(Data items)

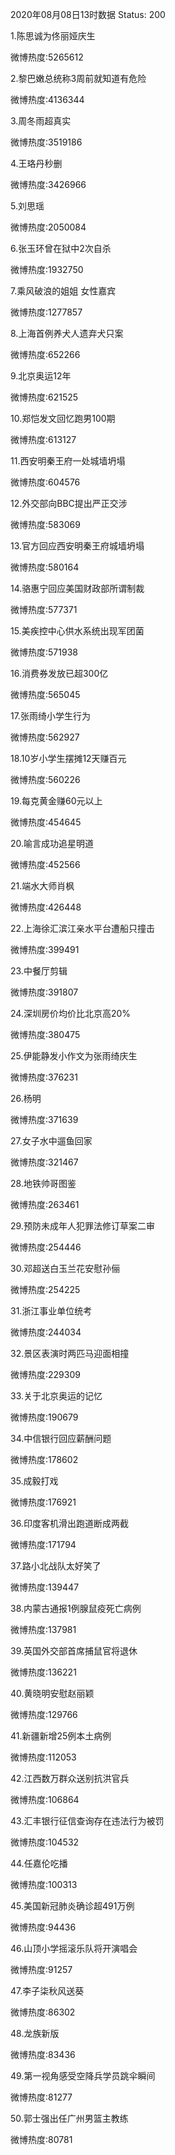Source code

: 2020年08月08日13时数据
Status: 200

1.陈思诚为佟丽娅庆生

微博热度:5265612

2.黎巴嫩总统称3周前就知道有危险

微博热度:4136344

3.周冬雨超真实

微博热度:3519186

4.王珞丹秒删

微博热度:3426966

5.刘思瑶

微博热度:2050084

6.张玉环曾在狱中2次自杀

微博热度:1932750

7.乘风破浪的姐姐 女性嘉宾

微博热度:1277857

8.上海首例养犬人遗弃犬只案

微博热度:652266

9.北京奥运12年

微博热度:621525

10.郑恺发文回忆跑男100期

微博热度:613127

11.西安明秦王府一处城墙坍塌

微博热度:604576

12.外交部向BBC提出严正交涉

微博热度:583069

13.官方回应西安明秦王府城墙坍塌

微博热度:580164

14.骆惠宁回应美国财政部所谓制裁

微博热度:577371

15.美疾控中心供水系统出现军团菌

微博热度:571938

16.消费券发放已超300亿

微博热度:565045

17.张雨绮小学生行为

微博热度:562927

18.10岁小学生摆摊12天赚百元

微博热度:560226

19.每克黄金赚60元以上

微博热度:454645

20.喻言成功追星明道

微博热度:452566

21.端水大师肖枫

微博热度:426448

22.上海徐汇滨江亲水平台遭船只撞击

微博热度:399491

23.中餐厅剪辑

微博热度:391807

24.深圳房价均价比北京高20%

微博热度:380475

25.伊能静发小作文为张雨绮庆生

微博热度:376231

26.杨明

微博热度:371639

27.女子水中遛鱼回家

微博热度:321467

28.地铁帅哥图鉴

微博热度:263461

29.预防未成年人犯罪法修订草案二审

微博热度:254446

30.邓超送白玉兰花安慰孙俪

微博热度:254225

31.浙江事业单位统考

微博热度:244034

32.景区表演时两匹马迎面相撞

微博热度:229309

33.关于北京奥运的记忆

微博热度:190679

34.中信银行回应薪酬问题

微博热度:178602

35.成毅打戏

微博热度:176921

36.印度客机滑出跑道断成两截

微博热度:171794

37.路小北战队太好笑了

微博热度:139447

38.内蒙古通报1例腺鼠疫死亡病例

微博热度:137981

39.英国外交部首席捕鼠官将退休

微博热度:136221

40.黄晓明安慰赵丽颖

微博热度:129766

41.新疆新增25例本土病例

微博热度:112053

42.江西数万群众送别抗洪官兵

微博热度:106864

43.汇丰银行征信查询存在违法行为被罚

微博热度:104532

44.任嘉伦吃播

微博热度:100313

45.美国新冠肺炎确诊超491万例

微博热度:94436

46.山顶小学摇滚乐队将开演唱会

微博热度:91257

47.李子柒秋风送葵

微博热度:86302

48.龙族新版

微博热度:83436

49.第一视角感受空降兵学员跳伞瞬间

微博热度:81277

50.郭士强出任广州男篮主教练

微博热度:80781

**Your objective:**
The entries above need to be transcribed word for word, and the pictures stay out.

**Expected output:**
Source code

: 2020年08月08日13时数据
Status: 200

1.陈思诚为佟丽娅庆生

微博热度:5265612

2.黎巴嫩总统称3周前就知道有危险

微博热度:4136344

3.周冬雨超真实

微博热度:3519186

4.王珞丹秒删

微博热度:3426966

5.刘思瑶

微博热度:2050084

6.张玉环曾在狱中2次自杀

微博热度:1932750

7.乘风破浪的姐姐 女性嘉宾

微博热度:1277857

8.上海首例养犬人遗弃犬只案

微博热度:652266

9.北京奥运12年

微博热度:621525

10.郑恺发文回忆跑男100期

微博热度:613127

11.西安明秦王府一处城墙坍塌

微博热度:604576

12.外交部向BBC提出严正交涉

微博热度:583069

13.官方回应西安明秦王府城墙坍塌

微博热度:580164

14.骆惠宁回应美国财政部所谓制裁

微博热度:577371

15.美疾控中心供水系统出现军团菌

微博热度:571938

16.消费券发放已超300亿

微博热度:565045

17.张雨绮小学生行为

微博热度:562927

18.10岁小学生摆摊12天赚百元

微博热度:560226

19.每克黄金赚60元以上

微博热度:454645

20.喻言成功追星明道

微博热度:452566

21.端水大师肖枫

微博热度:426448

22.上海徐汇滨江亲水平台遭船只撞击

微博热度:399491

23.中餐厅剪辑

微博热度:391807

24.深圳房价均价比北京高20%

微博热度:380475

25.伊能静发小作文为张雨绮庆生

微博热度:376231

26.杨明

微博热度:371639

27.女子水中遛鱼回家

微博热度:321467

28.地铁帅哥图鉴

微博热度:263461

29.预防未成年人犯罪法修订草案二审

微博热度:254446

30.邓超送白玉兰花安慰孙俪

微博热度:254225

31.浙江事业单位统考

微博热度:244034

32.景区表演时两匹马迎面相撞

微博热度:229309

33.关于北京奥运的记忆

微博热度:190679

34.中信银行回应薪酬问题

微博热度:178602

35.成毅打戏

微博热度:176921

36.印度客机滑出跑道断成两截

微博热度:171794

37.路小北战队太好笑了

微博热度:139447

38.内蒙古通报1例腺鼠疫死亡病例

微博热度:137981

39.英国外交部首席捕鼠官将退休

微博热度:136221

40.黄晓明安慰赵丽颖

微博热度:129766

41.新疆新增25例本土病例

微博热度:112053

42.江西数万群众送别抗洪官兵

微博热度:106864

43.汇丰银行征信查询存在违法行为被罚

微博热度:104532

44.任嘉伦吃播

微博热度:100313

45.美国新冠肺炎确诊超491万例

微博热度:94436

46.山顶小学摇滚乐队将开演唱会

微博热度:91257

47.李子柒秋风送葵

微博热度:86302

48.龙族新版

微博热度:83436

49.第一视角感受空降兵学员跳伞瞬间

微博热度:81277

50.郭士强出任广州男篮主教练

微博热度:80781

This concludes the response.